• [TO DO]: Begin at the top of the records and copy each line exactly. The line containing "n/a | api_client.ApiResponseWithoutDeserialization" is the last one to include.

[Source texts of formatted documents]
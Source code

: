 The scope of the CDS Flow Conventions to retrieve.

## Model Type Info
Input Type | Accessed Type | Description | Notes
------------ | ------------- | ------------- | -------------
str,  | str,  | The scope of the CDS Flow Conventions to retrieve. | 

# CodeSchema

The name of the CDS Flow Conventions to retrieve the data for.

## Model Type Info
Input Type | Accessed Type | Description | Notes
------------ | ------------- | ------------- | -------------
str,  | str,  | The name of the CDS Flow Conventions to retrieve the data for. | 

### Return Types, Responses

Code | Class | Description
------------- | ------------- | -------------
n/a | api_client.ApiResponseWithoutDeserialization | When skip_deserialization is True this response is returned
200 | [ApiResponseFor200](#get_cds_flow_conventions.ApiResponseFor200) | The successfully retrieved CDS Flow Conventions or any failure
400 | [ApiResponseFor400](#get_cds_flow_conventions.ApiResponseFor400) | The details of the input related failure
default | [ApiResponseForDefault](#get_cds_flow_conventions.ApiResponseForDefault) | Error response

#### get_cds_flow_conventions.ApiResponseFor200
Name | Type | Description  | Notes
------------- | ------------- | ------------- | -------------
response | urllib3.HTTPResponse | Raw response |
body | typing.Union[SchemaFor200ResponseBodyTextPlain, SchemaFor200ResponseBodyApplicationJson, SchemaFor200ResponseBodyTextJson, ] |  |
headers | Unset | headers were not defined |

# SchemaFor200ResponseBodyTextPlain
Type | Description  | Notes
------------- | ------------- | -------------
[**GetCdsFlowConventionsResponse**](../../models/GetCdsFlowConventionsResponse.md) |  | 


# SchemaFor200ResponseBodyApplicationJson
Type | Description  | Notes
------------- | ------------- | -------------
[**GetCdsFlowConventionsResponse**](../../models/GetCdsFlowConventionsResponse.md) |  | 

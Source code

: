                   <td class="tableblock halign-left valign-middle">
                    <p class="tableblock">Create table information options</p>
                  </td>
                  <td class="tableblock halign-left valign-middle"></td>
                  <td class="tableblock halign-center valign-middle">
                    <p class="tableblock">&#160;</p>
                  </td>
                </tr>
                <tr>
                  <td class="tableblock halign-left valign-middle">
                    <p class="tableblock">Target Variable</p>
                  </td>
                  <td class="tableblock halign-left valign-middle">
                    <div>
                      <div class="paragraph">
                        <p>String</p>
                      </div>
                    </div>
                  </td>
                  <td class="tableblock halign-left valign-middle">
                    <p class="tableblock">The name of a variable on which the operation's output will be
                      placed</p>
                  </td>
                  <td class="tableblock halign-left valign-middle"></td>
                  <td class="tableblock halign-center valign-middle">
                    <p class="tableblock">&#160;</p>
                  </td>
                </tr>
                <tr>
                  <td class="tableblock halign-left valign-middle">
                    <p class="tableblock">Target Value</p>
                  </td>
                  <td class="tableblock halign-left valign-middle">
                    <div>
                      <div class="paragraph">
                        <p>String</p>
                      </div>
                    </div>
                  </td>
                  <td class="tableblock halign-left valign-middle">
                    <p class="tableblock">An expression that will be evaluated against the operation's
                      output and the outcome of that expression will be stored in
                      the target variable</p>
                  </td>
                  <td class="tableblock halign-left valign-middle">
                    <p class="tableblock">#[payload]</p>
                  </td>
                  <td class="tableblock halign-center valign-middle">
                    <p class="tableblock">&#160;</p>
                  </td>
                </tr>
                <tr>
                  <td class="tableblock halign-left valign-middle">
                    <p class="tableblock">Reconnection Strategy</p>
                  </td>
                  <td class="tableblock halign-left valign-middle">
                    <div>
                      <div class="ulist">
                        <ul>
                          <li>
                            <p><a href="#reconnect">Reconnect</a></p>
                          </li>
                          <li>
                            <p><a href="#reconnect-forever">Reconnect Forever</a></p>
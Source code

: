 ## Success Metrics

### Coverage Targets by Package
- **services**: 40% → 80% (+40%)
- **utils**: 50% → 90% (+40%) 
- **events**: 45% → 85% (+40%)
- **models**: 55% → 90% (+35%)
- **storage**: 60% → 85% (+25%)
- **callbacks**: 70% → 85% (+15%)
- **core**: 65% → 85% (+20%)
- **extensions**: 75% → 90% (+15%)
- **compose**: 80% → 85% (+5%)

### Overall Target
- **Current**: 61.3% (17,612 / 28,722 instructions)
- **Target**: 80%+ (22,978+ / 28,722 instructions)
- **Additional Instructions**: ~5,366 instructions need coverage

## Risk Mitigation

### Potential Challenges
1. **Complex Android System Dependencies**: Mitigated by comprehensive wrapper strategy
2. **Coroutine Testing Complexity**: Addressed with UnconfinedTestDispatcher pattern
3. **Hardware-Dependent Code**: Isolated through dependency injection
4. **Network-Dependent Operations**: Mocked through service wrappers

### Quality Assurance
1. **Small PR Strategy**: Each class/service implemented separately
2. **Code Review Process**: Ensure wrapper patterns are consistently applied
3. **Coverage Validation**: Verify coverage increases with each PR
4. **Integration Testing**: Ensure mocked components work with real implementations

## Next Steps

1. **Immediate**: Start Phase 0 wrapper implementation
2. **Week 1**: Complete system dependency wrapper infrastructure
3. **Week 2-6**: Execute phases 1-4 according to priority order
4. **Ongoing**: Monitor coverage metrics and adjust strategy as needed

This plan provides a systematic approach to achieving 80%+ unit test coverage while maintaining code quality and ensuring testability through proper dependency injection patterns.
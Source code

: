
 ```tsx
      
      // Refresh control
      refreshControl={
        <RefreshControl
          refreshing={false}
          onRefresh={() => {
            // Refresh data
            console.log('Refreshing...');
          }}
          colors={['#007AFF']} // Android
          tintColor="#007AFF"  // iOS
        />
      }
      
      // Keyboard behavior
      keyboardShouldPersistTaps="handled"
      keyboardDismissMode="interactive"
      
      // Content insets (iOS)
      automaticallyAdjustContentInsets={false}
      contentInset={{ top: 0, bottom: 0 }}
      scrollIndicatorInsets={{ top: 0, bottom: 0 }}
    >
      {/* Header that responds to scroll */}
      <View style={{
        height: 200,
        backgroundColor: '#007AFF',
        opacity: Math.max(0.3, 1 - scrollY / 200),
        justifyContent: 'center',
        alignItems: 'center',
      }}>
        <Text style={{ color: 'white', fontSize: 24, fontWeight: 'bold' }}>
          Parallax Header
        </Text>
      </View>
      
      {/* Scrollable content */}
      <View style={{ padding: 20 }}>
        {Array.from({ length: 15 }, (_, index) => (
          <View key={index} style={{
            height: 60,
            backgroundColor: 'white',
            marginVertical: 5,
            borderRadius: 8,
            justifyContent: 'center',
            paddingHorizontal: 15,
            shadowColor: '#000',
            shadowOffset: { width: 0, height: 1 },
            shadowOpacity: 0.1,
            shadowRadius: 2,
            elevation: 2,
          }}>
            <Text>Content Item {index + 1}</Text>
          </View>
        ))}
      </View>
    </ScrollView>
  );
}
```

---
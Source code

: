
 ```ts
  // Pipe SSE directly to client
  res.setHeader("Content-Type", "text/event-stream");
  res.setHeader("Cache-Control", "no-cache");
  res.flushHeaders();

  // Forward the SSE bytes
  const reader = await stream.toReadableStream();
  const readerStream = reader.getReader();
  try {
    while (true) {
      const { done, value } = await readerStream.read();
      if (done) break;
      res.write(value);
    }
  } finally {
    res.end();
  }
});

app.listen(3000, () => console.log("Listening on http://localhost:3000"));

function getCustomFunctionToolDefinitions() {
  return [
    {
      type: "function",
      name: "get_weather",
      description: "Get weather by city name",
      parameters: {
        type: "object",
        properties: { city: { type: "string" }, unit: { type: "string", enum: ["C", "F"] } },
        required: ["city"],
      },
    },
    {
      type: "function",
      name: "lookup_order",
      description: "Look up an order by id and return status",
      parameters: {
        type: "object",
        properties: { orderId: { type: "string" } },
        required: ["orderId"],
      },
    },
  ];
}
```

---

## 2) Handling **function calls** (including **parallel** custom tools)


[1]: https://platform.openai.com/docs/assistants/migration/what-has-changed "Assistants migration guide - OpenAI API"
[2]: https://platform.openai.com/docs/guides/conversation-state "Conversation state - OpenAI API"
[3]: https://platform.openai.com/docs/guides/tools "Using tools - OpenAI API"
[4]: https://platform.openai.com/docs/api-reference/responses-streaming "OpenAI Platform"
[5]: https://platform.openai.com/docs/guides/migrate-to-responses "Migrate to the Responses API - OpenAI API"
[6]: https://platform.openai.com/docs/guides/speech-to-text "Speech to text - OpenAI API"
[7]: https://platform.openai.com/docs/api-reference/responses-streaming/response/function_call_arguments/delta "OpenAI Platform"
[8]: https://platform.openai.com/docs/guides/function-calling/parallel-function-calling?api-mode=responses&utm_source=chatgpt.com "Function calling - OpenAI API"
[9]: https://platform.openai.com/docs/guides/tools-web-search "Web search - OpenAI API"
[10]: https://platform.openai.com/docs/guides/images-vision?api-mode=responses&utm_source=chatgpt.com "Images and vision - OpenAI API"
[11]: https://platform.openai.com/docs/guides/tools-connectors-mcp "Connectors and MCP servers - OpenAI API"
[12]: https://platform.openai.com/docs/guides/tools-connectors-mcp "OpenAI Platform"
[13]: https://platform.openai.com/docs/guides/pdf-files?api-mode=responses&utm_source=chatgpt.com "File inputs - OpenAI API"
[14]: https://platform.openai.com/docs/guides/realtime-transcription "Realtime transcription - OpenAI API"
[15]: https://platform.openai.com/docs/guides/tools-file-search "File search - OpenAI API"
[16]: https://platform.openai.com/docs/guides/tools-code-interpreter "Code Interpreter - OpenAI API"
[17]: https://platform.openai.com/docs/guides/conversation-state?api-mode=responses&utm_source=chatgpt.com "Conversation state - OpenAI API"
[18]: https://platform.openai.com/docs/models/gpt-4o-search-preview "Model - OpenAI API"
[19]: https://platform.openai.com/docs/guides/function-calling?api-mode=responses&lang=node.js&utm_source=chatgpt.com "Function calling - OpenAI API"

• [WRITTEN ANSWER]:
Source code

: The scope of the CDS Flow Conventions to retrieve.

## Model Type Info
Input Type | Accessed Type | Description | Notes
------------ | ------------- | ------------- | -------------
str,  | str,  | The scope of the CDS Flow Conventions to retrieve. | 

# CodeSchema

The name of the CDS Flow Conventions to retrieve the data for.

## Model Type Info
Input Type | Accessed Type | Description | Notes
------------ | ------------- | ------------- | -------------
str,  | str,  | The name of the CDS Flow Conventions to retrieve the data for. | 

### Return Types, Responses

Code | Class | Description
------------- | ------------- | -------------
n/a | api_client.ApiResponseWithoutDeserialization | When skip_deserialization is True this response is returned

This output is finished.